-- Opening Marker --
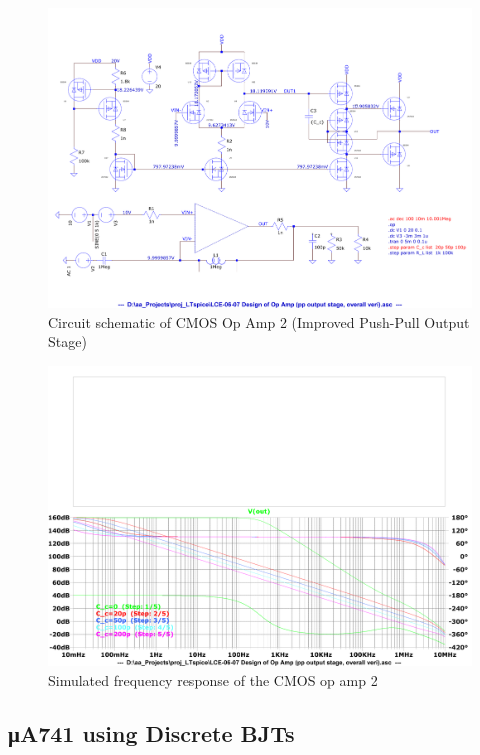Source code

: \documentclass[UTF8]{article}
\begin{document}
\begin{figure}[H]\centering
    \includegraphics[width=\columnwidth]{assets/op amp 2/CMOS op amp 2 (PP).pdf}
    \caption{Circuit schematic of CMOS Op Amp 2 (Improved Push-Pull Output Stage)}
    \label{fig: CMOS Op Amp 2}
\end{figure}

\begin{figure}[H]\centering
    \includegraphics[width=\columnwidth]{assets/op amp 2/gain of CMOS op amp 2 copy.pdf}
    \caption{Simulated frequency response of the CMOS op amp 2}
\end{figure}

\subsection{μA741 using Discrete BJTs}
\end{document}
-- Closing Marker --
→ **Task item**
In the entries above, find every line holding the word "assets" and copy it out.

→ **Output below**
    \includegraphics[width=\columnwidth]{assets/op amp 2/CMOS op amp 2 (PP).pdf}
    \includegraphics[width=\columnwidth]{assets/op amp 2/gain of CMOS op amp 2 copy.pdf}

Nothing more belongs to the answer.